*** Opening of Given information ***
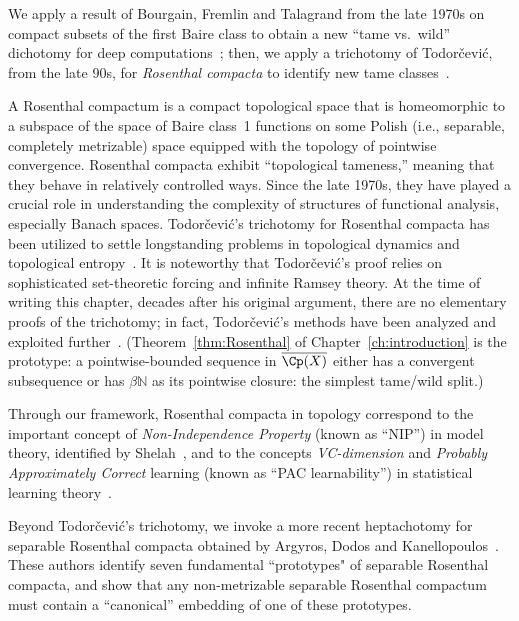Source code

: We apply a result of Bourgain, Fremlin and Talagrand from the late 1970s on compact subsets of the first Baire class to obtain a new ``tame vs.\ wild'' dichotomy for deep computations~\cite{BFT_1978_PCompactBaire}; then, we apply a trichotomy of Todorčević, from the late 90s, for \emph{Rosenthal compacta} to identify new tame classes~\cite{Todorcevic_1999_CompactSubsetsBaire}.

A Rosenthal compactum is a compact topological space that is homeomorphic to a subspace of the space of Baire class~1 functions on some Polish (i.e., separable, completely metrizable) space equipped with the topology of pointwise convergence.
Rosenthal compacta exhibit ``topological tameness,'' meaning that they behave in relatively controlled ways.
Since the late 1970s, they have played a crucial role in understanding the complexity of structures of functional analysis, especially Banach spaces.
Todorčević's trichotomy for Rosenthal compacta has been utilized to settle longstanding problems in topological dynamics and topological entropy~\cite{glasner2022tame}.
It is noteworthy that Todorčević's proof relies on sophisticated set-theoretic forcing and infinite Ramsey theory.
At the time of writing this chapter, decades after his original argument, there are no elementary proofs of the trichotomy; in fact, Todorčević's methods have been analyzed and exploited further~\cite{Todorcevic:2023,horowitz2019compactsetsbaireclass}.
(Theorem~\ref{thm:Rosenthal} of Chapter~\ref{ch:introduction} is the prototype: a pointwise-bounded sequence in $\overline{\Cp(X)}$ either has a convergent subsequence or has $\beta\mathbb{N}$ as its pointwise closure: the simplest tame/wild split.)

Through our framework, Rosenthal compacta in topology correspond to the important concept of \emph{Non-Independence Property} (known as ``NIP'') in model theory, identified by Shelah~\cite{Shelah:1971,Shelah:1990}, and to the concepts \emph{VC-dimension} and \emph{Probably Approximately Correct} learning (known as ``PAC learnability'') in statistical learning theory~\cite{Vapnik-Chervonenkis:1971, Vapnik-Chervonenkis:1974, Valiant:1984}.

Beyond Todorčević's trichotomy, we invoke a more recent heptachotomy for separable Rosenthal compacta obtained by Argyros, Dodos and Kanellopoulos~\cite{argyros2008rosenthal}.
These authors identify seven fundamental ``prototypes" of separable Rosenthal compacta, and show that any non-metrizable separable Rosenthal compactum must contain a ``canonical'' embedding of one of these prototypes.

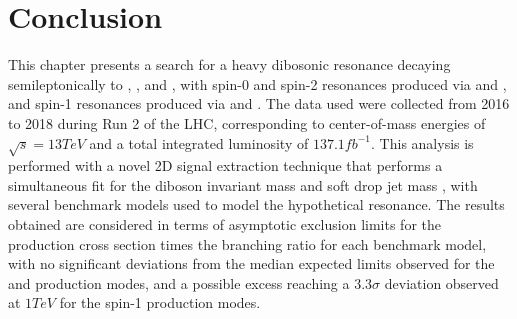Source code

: 
\section{Conclusion}
\label{sec:conclusion}

This chapter presents a search for a heavy dibosonic resonance decaying semileptonically to \WW, \WZ, and \WH, with spin-0 and spin-2 resonances produced via \ggF and \VBF, and spin-1 resonances produced via \DY and \VBF.
The data used were collected from 2016 to 2018 during Run 2 of the LHC, corresponding to center-of-mass energies of $\sqrt{s}=13\unit{TeV}$ and a total integrated luminosity of $137.1\unit{fb^{-1}}$.
This analysis is performed with a novel 2D signal extraction technique that performs a simultaneous fit for the diboson invariant mass \MVV and soft drop jet mass \MJ, with several benchmark models used to model the hypothetical resonance.
The results obtained are considered in terms of asymptotic exclusion limits for the production cross section times the branching ratio for each benchmark model, with no significant deviations from the median expected limits observed for the \ggF and \DY production modes, and a possible excess reaching a $3.3\sigma$ deviation observed at $1\unit{TeV}$ for the spin-1 \VBF production modes.
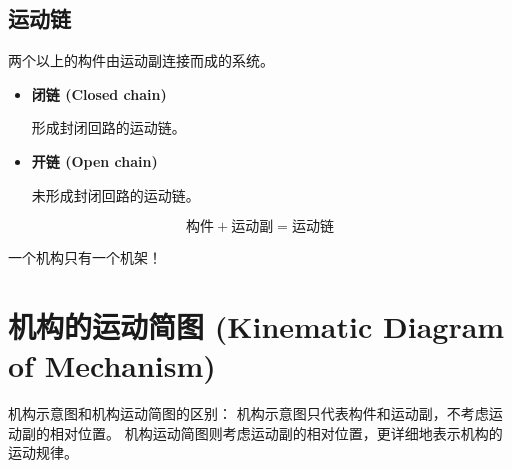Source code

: \subsection{运动链}
\begin{definition}
    两个以上的构件由运动副连接而成的系统。
\end{definition}

\begin{itemize}
    \item \textbf{闭链 (Closed chain)}
    \begin{definition}
        形成封闭回路的运动链。
\end{definition}
    \item \textbf{开链 (Open chain)}
    \begin{definition}
        未形成封闭回路的运动链。
\end{definition}
\end{itemize}
\[
\text{构件} + \text{运动副} = \text{运动链}
\]
\begin{remark}
    一个机构只有一个机架！
\end{remark}

\section{机构的运动简图 (Kinematic Diagram of Mechanism)}
\begin{remark}
    机构示意图和机构运动简图的区别：
    机构示意图只代表构件和运动副，不考虑运动副的相对位置。
    机构运动简图则考虑运动副的相对位置，更详细地表示机构的运动规律。
\end{remark}
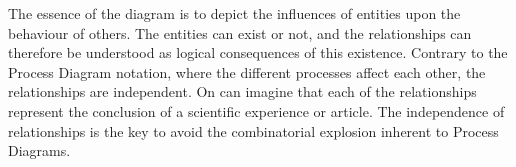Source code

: The essence of the \ER diagram is to depict the influences of entities upon the behaviour of others. The entities can exist or not, and the relationships can therefore be understood as logical consequences of this existence. Contrary to the Process Diagram notation, where the different processes affect each other, the relationships are independent. On can imagine that each of the relationships represent the conclusion of a scientific experience or article. The independence of relationships is the key to avoid the combinatorial explosion inherent to Process Diagrams.

% 
% 
% 
% 
% 
% 

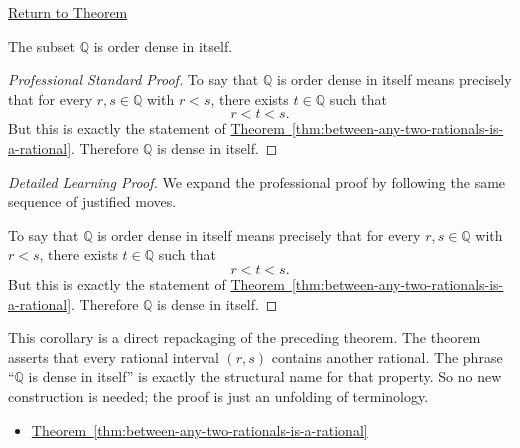 \newpage
{}
\label{prf:q-dense-in-itself}

\begin{remark*}[Return]
\hyperref[cor:q-dense-in-itself]{Return to Theorem}
\end{remark*}

\begin{corollary*}
The subset $\mathbb{Q}$ is order dense in itself.
\end{corollary*}

\begin{proof}[Professional Standard Proof]
\LRAProofBodyStart
To say that $\mathbb{Q}$ is order dense in itself means precisely that for
every $r,s\in\mathbb{Q}$ with $r<s$, there exists $t\in\mathbb{Q}$ such that
\[
r<t<s.
\]
But this is exactly the statement of
\hyperref[thm:between-any-two-rationals-is-a-rational]{Theorem~\ref*{thm:between-any-two-rationals-is-a-rational}}.
Therefore $\mathbb{Q}$ is dense in itself.
\end{proof}

\begin{proof}[Detailed Learning Proof]
\LRAProofBodyStart
We expand the professional proof by following the same sequence of justified moves.

To say that $\mathbb{Q}$ is order dense in itself means precisely that for
every $r,s\in\mathbb{Q}$ with $r<s$, there exists $t\in\mathbb{Q}$ such that
\[
r<t<s.
\]
But this is exactly the statement of
\hyperref[thm:between-any-two-rationals-is-a-rational]{Theorem~\ref*{thm:between-any-two-rationals-is-a-rational}}.
Therefore $\mathbb{Q}$ is dense in itself.
\end{proof}

\begin{remark*}
This corollary is a direct repackaging of the preceding theorem.  The theorem
asserts that every rational interval $(r,s)$ contains another rational.  The
phrase ``$\mathbb{Q}$ is dense in itself'' is exactly the structural name for
that property.  So no new construction is needed; the proof is just an
unfolding of terminology.
\end{remark*}

\begin{dependencies}
\begin{itemize}
  \item \hyperref[thm:between-any-two-rationals-is-a-rational]{Theorem~\ref*{thm:between-any-two-rationals-is-a-rational}}
\end{itemize}
\end{dependencies}

\clearpage
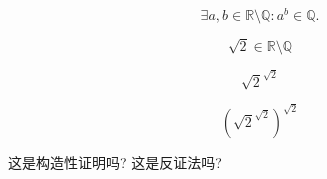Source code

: 
\begin{frame}{}
  \begin{theorem}
    \[
      \exists a, b \in \mathbb{R} \setminus \mathbb{Q}: a^{b} \in \mathbb{Q}.
    \]
  \end{theorem}

  \pause
  \[
      \sqrt{2} \in \mathbb{R} \setminus \mathbb{Q}
  \]

  \pause
  \[
      \sqrt{2}^{\sqrt{2}}
  \]

  \pause
  \[
      (\sqrt{2}^{\sqrt{2}})^{\sqrt{2}}
  \]

  \vspace{0.50cm}
  \pause
  \centerline{ 这是构造性证明吗? \pause 这是反证法吗?}
\end{frame}
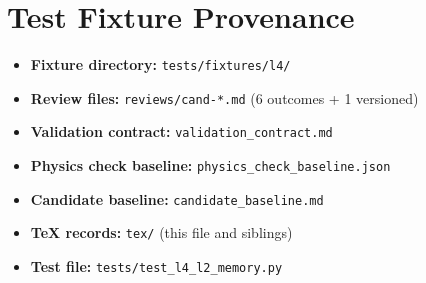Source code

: \documentclass[11pt,a4paper]{article}
\begin{document}
%
%

\section{Test Fixture Provenance}

\begin{itemize}
  \item \textbf{Fixture directory:} \texttt{tests/fixtures/l4/}
  \item \textbf{Review files:} \texttt{reviews/cand-*.md} (6 outcomes + 1 versioned)
  \item \textbf{Validation contract:} \texttt{validation\_contract.md}
  \item \textbf{Physics check baseline:} \texttt{physics\_check\_baseline.json}
  \item \textbf{Candidate baseline:} \texttt{candidate\_baseline.md}
  \item \textbf{TeX records:} \texttt{tex/} (this file and siblings)
  \item \textbf{Test file:} \texttt{tests/test\_l4\_l2\_memory.py}
\end{itemize}
\end{document}
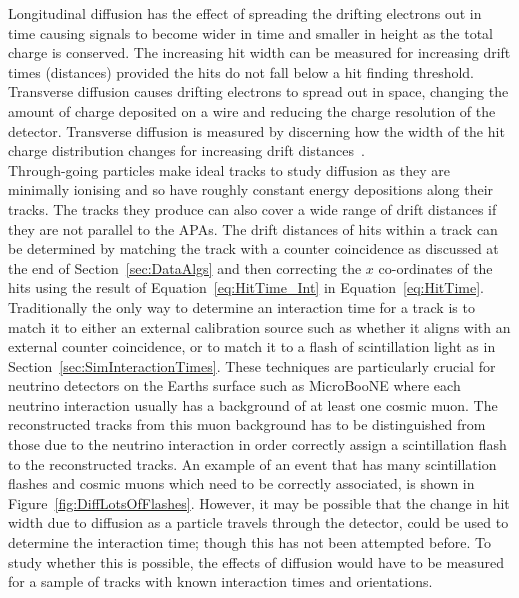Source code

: Longitudinal diffusion has the effect of spreading the drifting electrons out in time causing signals to become wider in time and smaller in height as the total charge is conserved. The increasing hit width can be measured for increasing drift times (distances) provided the hits do not fall below a hit finding threshold. Transverse diffusion causes drifting electrons to spread out in space, changing the amount of charge deposited on a wire and reducing the charge resolution of the detector. Transverse diffusion is measured by discerning how the width of the hit charge distribution changes for increasing drift distances~\citep{Li:2015rqa}. \\

Through-going particles make ideal tracks to study diffusion as they are minimally ionising and so have roughly constant energy depositions along their tracks. The tracks they produce can also cover a wide range of drift distances if they are not parallel to the APAs. The drift distances of hits within a track can be determined by matching the track with a counter coincidence as discussed at the end of Section~\ref{sec:DataAlgs} and then correcting the $x$ co-ordinates of the hits using the result of Equation~\ref{eq:HitTime_Int} in Equation~\ref{eq:HitTime}. \\

Traditionally the only way to determine an interaction time for a track is to match it to either an external calibration source such as whether it aligns with an external counter coincidence, or to match it to a flash of scintillation light as in Section~\ref{sec:SimInteractionTimes}. These techniques are particularly crucial for neutrino detectors on the Earths surface such as MicroBooNE where each neutrino interaction usually has a background of at least one cosmic muon. The reconstructed tracks from this muon background has to be distinguished from those due to the neutrino interaction in order correctly assign a scintillation flash to the reconstructed tracks. An example of an event that has many scintillation flashes and cosmic muons which need to be correctly associated, is shown in Figure~\ref{fig:DiffLotsOfFlashes}. However, it may be possible that the change in hit width due to diffusion as a particle travels through the detector, could be used to determine the interaction time; though this has not been attempted before. To study whether this is possible, the effects of diffusion would have to be measured for a sample of tracks with known interaction times and orientations. \\

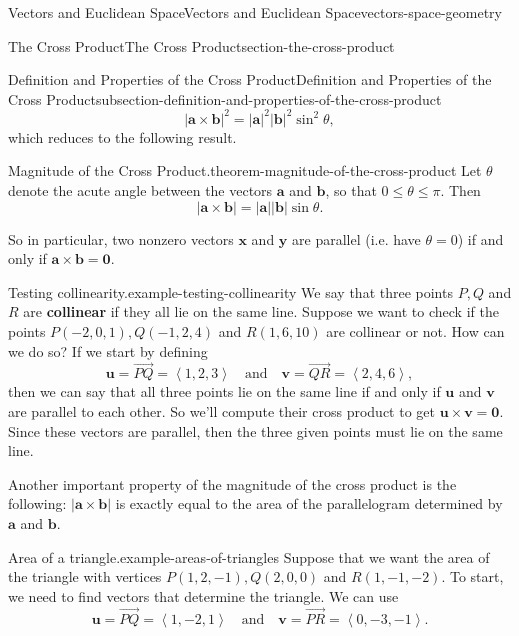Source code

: \documentclass[oneside,10pt,]{book}
\newcommand{\terminology}[1]{\textbf{#1}}
\numberwithin{equation}{section}
\newcommand{\vv}[1]{\mathbf{#1}}
\newcommand{\dotprod}[1]{\left\langle #1 \right\rangle}
\begin{document}
\begin{chapterptx}{Vectors and Euclidean Space}{}{Vectors and Euclidean Space}{}{}{vectors-space-geometry}
\begin{sectionptx}{The Cross Product}{}{The Cross Product}{}{}{section-the-cross-product}
\begin{subsectionptx}{Definition and Properties of the Cross Product}{}{Definition and Properties of the Cross Product}{}{}{subsection-definition-and-properties-of-the-cross-product}
%
\begin{equation*}
|\vv{a}\times\vv{b}|^{2} = |\vv{a}|^{2}|\vv{b}|^{2}\sin^{2}\theta,
\end{equation*}
\hypertarget{p-1176}{}%
which reduces to the following result.%
\begin{theorem}{Magnitude of the Cross Product.}{}{theorem-magnitude-of-the-cross-product}%
\hypertarget{p-1177}{}%
Let \(\theta\) denote the acute angle between the vectors \(\vv{a}\) and \(\vv{b}\), so that \(0\leq\theta\leq\pi\). Then%
%
\begin{equation*}
|\vv{a}\times\vv{b}| = |\vv{a}||\vv{b}|\sin\theta.
\end{equation*}
\end{theorem}
\hypertarget{p-1178}{}%
So in particular, two nonzero vectors \(\vv{x}\) and \(\vv{y}\) are parallel (i.e. have \(\theta=0\)) if and only if \(\vv{a}\times\vv{b} = \vv{0}\).%
\begin{example}{Testing collinearity.}{example-testing-collinearity}%
\hypertarget{p-1179}{}%
We say that three points \(P,Q\) and \(R\) are \terminology{collinear} if they all lie on the same line. Suppose we want to check if the points \(P(-2,0,1), Q(-1,2,4)\) and \(R(1,6,10)\) are collinear or not. How can we do so? If we start by defining%
%
\begin{equation*}
\vv{u} = \vec{PQ} = \dotprod{1,2,3}\quad\text{and}\quad \vv{v} = \vec{QR} = \dotprod{2,4,6},
\end{equation*}
\hypertarget{p-1180}{}%
then we can say that all three points lie on the same line if and only if \(\vv{u}\) and \(\vv{v}\) are parallel to each other. So we'll compute their cross product to get \(\vv{u}\times\vv{v} = \vv{0}\). Since these vectors are parallel, then the three given points must lie on the same line.%
\end{example}
\hypertarget{p-1181}{}%
Another important property of the magnitude of the cross product is the following: \(|\vv{a}\times\vv{b}|\) is exactly equal to the area of the parallelogram determined by \(\vv{a}\) and \(\vv{b}\).%
\begin{example}{Area of a triangle.}{example-areas-of-triangles}%
\hypertarget{p-1182}{}%
Suppose that we want the area of the triangle with vertices \(P(1,2,-1), Q(2,0,0)\) and \(R(1,-1,-2)\). To start, we need to find vectors that determine the triangle. We can use%
%
\begin{equation*}
\vv{u} = \vec{PQ} = \dotprod{1,-2,1}\quad\text{and}\quad\vv{v} = \vec{PR} = \dotprod{0,-3,-1}.

\end{equation*}
\end{example}
\end{subsectionptx}
\end{sectionptx}
\end{chapterptx}
\end{document}
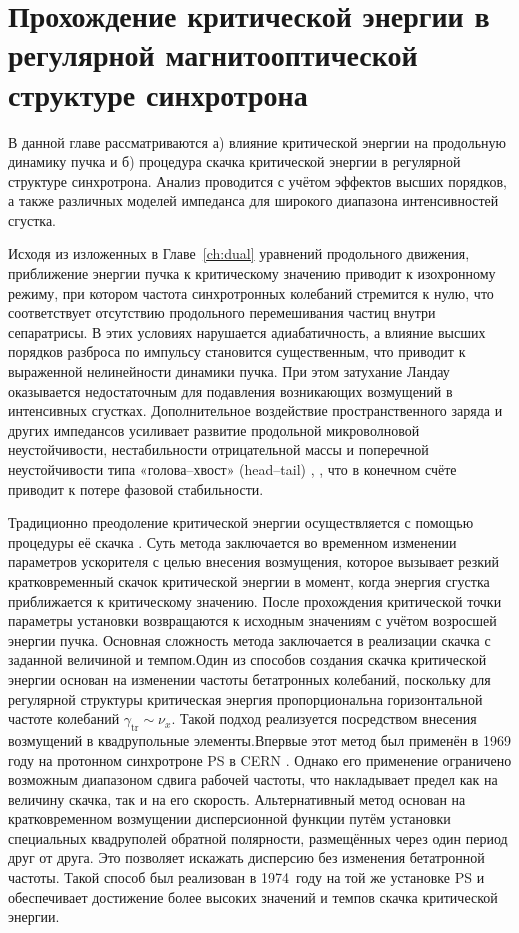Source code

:
	\chapter{Прохождение критической энергии в регулярной магнитооптической структуре синхротрона}\label{ch:transition}

\par В данной главе рассматриваются а) влияние критической энергии на продольную динамику пучка и б) процедура скачка критической энергии в регулярной структуре синхротрона. Анализ проводится с учётом эффектов высших порядков, а также различных моделей импеданса для широкого диапазона интенсивностей сгустка.

\par Исходя из изложенных в Главе~\ref{ch:dual} уравнений продольного движения, приближение энергии пучка к критическому значению приводит к изохронному режиму, при котором частота синхротронных колебаний стремится к нулю, что соответствует отсутствию продольного перемешивания частиц внутри сепаратрисы. В этих условиях нарушается адиабатичность, а влияние высших порядков разброса по импульсу становится существенным, что приводит к выраженной нелинейности динамики пучка. При этом затухание Ландау оказывается недостаточным для подавления возникающих возмущений в интенсивных сгустках. Дополнительное воздействие пространственного заряда и других импедансов усиливает развитие продольной микроволновой неустойчивости, нестабильности отрицательной массы и поперечной неустойчивости типа «голова–хвост» (head–tail) \cite{ng}, \cite{MetralMohl}, что в конечном счёте приводит к потере фазовой стабильности.

\par	Традиционно преодоление критической энергии осуществляется с помощью процедуры её скачка \cite{risselada:jump}. Суть метода заключается во временном изменении параметров ускорителя с целью внесения возмущения, которое вызывает резкий кратковременный скачок критической энергии в момент, когда энергия сгустка приближается к критическому значению. После прохождения критической точки параметры установки возвращаются к исходным значениям с учётом возросшей энергии пучка. Основная сложность метода заключается в реализации скачка с заданной величиной и темпом.Один из способов создания скачка критической энергии основан на изменении частоты бетатронных колебаний, поскольку для регулярной структуры критическая энергия пропорциональна горизонтальной частоте колебаний $\gamma_{\text{tr}}\sim\nu_{x}$. Такой подход реализуется посредством внесения возмущений в квадрупольные элементы.Впервые этот метод был применён в 1969 году на протонном синхротроне PS в CERN \cite{cern:q-jump}. Однако его применение ограничено возможным диапазоном сдвига рабочей частоты, что накладывает предел как на величину скачка, так и на его скорость. Альтернативный метод основан на кратковременном возмущении дисперсионной функции путём установки специальных квадруполей обратной полярности, размещённых через один период друг от друга. Это позволяет искажать дисперсию без изменения бетатронной частоты. Такой способ был реализован в 1974~году на той же установке PS \cite{cern:new-jump} и обеспечивает достижение более высоких значений и темпов скачка критической энергии.

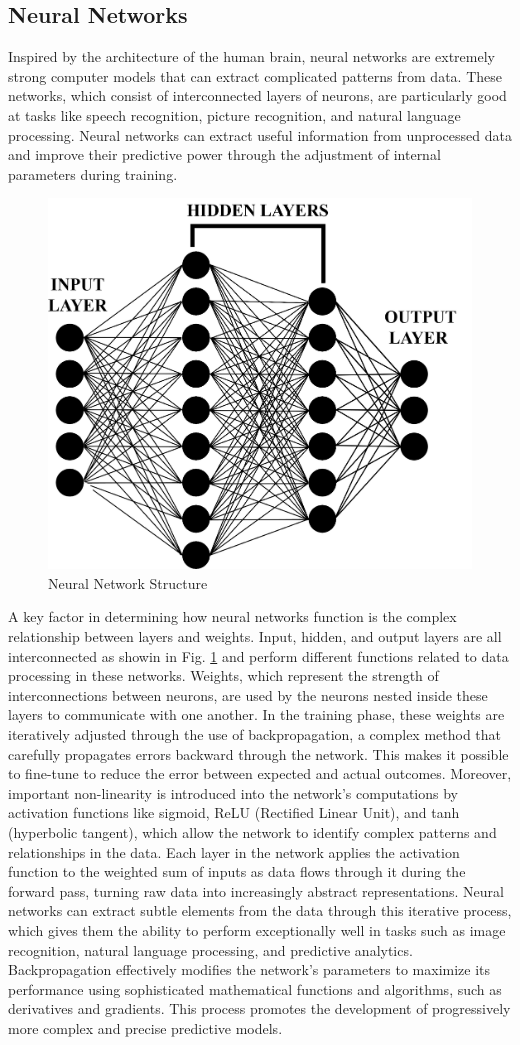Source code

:     \subsection{Neural Networks}
    Inspired by the architecture of the human brain, neural networks are extremely strong computer models that can extract complicated patterns from data. These networks, which consist of interconnected layers of neurons, are particularly good at tasks like speech recognition, picture recognition, and natural language processing. Neural networks can extract useful information from unprocessed data and improve their predictive power through the adjustment of internal parameters during training.
    \begin{figure}[H]
            \centering
            \includegraphics[width=0.6\linewidth]{Images/actor.png}
            \caption{Neural Network Structure}
            \label{fig:NN}
    \end{figure}
    A key factor in determining how neural networks function is the complex relationship between layers and weights. Input, hidden, and output layers are all interconnected as showin in Fig. \ref{fig:NN} and perform different functions related to data processing in these networks. Weights, which represent the strength of interconnections between neurons, are used by the neurons nested inside these layers to communicate with one another. In the training phase, these weights are iteratively adjusted through the use of backpropagation, a complex method that carefully propagates errors backward through the network. This makes it possible to fine-tune to reduce the error between expected and actual outcomes. Moreover, important non-linearity is introduced into the network's computations by activation functions like sigmoid, ReLU (Rectified Linear Unit), and tanh (hyperbolic tangent), which allow the network to identify complex patterns and relationships in the data. Each layer in the network applies the activation function to the weighted sum of inputs as data flows through it during the forward pass, turning raw data into increasingly abstract representations. Neural networks can extract subtle elements from the data through this iterative process, which gives them the ability to perform exceptionally well in tasks such as image recognition, natural language processing, and predictive analytics. Backpropagation effectively modifies the network's parameters to maximize its performance using sophisticated mathematical functions and algorithms, such as derivatives and gradients. This process promotes the development of progressively more complex and precise predictive models.
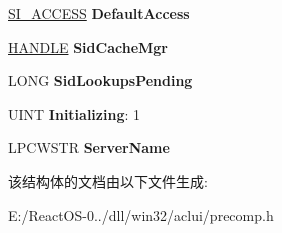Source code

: \begin{DoxyCompactItemize}
\mbox{\label{struct___s_e_c_u_r_i_t_y___p_a_g_e_a83b832e9ffecfedce415f2dfaff7e3c2}} 
\hyperlink{struct___s_i___a_c_c_e_s_s}{S\+I\+\_\+\+A\+C\+C\+E\+SS} {\bfseries Default\+Access}
\item 
\mbox{\label{struct___s_e_c_u_r_i_t_y___p_a_g_e_a9af2c2657dc898014396badd506ed054}} 
\hyperlink{interfacevoid}{H\+A\+N\+D\+LE} {\bfseries Sid\+Cache\+Mgr}
\item 
\mbox{\label{struct___s_e_c_u_r_i_t_y___p_a_g_e_a7cd4f045166c6e3e44fc1585619fec29}} 
L\+O\+NG {\bfseries Sid\+Lookups\+Pending}
\item 
\mbox{\label{struct___s_e_c_u_r_i_t_y___p_a_g_e_a80a062f3d051b4e766f71a80b52f3538}} 
U\+I\+NT {\bfseries Initializing}\+: 1
\item 
\mbox{\label{struct___s_e_c_u_r_i_t_y___p_a_g_e_abe142dafcd04b89cad6c75bf5808b20c}} 
L\+P\+C\+W\+S\+TR {\bfseries Server\+Name}
\end{DoxyCompactItemize}


该结构体的文档由以下文件生成\+:\begin{DoxyCompactItemize}
\item 
E\+:/\+React\+O\+S-\/0../dll/win32/aclui/precomp.\+h\end{DoxyCompactItemize}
*** Close of Given information ***
**Brief:** Any pictures are to be skipped, and the lines from the beginning of the entries through the line with "Since the late" copied exactly.

**Answer to this problem:**
Source code

: We apply a result of Bourgain, Fremlin and Talagrand from the late 1970s on compact subsets of the first Baire class to obtain a new ``tame vs.\ wild'' dichotomy for deep computations~\cite{BFT_1978_PCompactBaire}; then, we apply a trichotomy of Todorčević, from the late 90s, for \emph{Rosenthal compacta} to identify new tame classes~\cite{Todorcevic_1999_CompactSubsetsBaire}.

A Rosenthal compactum is a compact topological space that is homeomorphic to a subspace of the space of Baire class~1 functions on some Polish (i.e., separable, completely metrizable) space equipped with the topology of pointwise convergence.
Rosenthal compacta exhibit ``topological tameness,'' meaning that they behave in relatively controlled ways.
Since the late 1970s, they have played a crucial role in understanding the complexity of structures of functional analysis, especially Banach spaces.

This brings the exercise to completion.